(Beginning of Entries supplied)

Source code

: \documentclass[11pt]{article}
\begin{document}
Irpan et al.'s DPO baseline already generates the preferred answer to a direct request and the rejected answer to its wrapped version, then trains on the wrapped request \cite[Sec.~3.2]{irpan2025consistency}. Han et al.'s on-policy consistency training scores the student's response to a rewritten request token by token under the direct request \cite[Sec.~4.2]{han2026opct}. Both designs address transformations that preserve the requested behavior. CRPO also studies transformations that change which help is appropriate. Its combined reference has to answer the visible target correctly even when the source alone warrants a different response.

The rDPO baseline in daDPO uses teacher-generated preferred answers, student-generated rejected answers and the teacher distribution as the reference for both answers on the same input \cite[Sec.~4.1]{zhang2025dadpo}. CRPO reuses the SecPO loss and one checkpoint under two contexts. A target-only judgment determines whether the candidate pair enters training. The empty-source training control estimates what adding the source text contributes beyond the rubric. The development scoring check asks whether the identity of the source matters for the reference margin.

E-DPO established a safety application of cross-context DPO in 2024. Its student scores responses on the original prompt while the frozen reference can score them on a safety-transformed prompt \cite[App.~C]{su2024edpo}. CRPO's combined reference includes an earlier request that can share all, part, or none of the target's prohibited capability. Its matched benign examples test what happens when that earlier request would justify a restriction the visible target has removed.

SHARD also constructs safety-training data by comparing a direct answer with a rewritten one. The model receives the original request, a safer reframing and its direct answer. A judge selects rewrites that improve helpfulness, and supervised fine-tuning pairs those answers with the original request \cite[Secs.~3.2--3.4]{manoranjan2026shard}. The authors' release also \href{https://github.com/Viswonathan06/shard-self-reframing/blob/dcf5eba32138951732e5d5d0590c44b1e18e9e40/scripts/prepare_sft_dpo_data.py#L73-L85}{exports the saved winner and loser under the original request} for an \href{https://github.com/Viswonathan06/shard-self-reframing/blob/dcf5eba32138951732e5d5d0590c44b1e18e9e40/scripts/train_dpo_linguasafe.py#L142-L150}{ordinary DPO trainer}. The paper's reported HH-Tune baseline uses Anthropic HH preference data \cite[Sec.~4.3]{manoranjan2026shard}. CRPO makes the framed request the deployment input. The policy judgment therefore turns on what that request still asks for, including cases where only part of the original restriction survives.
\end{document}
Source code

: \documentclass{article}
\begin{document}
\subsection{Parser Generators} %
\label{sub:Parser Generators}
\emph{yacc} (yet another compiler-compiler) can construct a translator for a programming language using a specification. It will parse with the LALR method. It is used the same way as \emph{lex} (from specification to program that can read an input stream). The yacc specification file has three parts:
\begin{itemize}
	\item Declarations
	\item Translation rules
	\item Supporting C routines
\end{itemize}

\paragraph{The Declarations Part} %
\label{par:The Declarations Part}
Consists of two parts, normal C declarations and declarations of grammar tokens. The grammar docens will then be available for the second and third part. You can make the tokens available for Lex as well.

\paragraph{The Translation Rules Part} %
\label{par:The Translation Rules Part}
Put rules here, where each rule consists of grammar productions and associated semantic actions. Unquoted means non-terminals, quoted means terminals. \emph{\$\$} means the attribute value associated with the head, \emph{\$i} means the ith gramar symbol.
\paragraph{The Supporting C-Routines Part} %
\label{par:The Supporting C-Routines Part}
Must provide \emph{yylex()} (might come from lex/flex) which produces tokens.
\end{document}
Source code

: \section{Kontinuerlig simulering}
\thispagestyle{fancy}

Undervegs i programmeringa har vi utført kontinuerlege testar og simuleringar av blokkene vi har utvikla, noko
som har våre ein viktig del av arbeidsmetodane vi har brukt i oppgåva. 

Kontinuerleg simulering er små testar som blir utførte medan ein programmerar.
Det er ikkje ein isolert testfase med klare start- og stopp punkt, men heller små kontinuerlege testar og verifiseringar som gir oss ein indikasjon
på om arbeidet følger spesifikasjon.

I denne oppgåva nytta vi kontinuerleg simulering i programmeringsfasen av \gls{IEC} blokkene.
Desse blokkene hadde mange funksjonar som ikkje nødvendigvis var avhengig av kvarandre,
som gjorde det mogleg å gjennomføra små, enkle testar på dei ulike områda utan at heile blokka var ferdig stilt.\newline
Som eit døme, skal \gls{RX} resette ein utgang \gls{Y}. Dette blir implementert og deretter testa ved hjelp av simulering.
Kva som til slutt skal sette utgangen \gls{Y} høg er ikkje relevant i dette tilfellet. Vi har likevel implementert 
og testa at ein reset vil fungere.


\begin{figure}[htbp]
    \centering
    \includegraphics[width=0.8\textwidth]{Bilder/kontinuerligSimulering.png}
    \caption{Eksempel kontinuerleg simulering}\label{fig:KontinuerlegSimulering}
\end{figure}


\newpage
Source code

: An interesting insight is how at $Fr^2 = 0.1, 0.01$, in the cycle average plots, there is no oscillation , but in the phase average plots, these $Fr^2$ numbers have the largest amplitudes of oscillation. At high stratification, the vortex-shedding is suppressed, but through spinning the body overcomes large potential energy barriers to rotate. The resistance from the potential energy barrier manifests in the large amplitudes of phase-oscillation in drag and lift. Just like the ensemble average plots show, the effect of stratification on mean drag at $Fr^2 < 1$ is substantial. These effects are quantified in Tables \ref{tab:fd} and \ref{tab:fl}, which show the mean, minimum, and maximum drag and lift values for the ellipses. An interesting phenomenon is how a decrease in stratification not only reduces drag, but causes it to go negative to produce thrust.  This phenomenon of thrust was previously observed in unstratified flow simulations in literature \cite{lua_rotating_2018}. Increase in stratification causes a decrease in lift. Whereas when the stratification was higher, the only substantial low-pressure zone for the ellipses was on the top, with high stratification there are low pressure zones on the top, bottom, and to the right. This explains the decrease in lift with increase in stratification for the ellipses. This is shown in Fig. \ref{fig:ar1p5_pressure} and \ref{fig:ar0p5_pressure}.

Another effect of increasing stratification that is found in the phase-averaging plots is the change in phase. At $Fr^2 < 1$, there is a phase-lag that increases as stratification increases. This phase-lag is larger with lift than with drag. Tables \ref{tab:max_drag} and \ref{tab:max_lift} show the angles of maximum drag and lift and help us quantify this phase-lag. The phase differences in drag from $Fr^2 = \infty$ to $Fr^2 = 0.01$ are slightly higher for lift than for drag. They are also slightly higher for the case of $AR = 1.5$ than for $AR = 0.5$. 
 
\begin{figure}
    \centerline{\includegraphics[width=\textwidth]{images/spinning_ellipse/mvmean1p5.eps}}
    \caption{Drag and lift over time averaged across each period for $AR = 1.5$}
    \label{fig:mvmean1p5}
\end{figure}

(End of Entries supplied)

# Problem details
Pull out every line in the data above that has the word "Parser".

# Exercise answer
\subsection{Parser Generators} %
\label{sub:Parser Generators}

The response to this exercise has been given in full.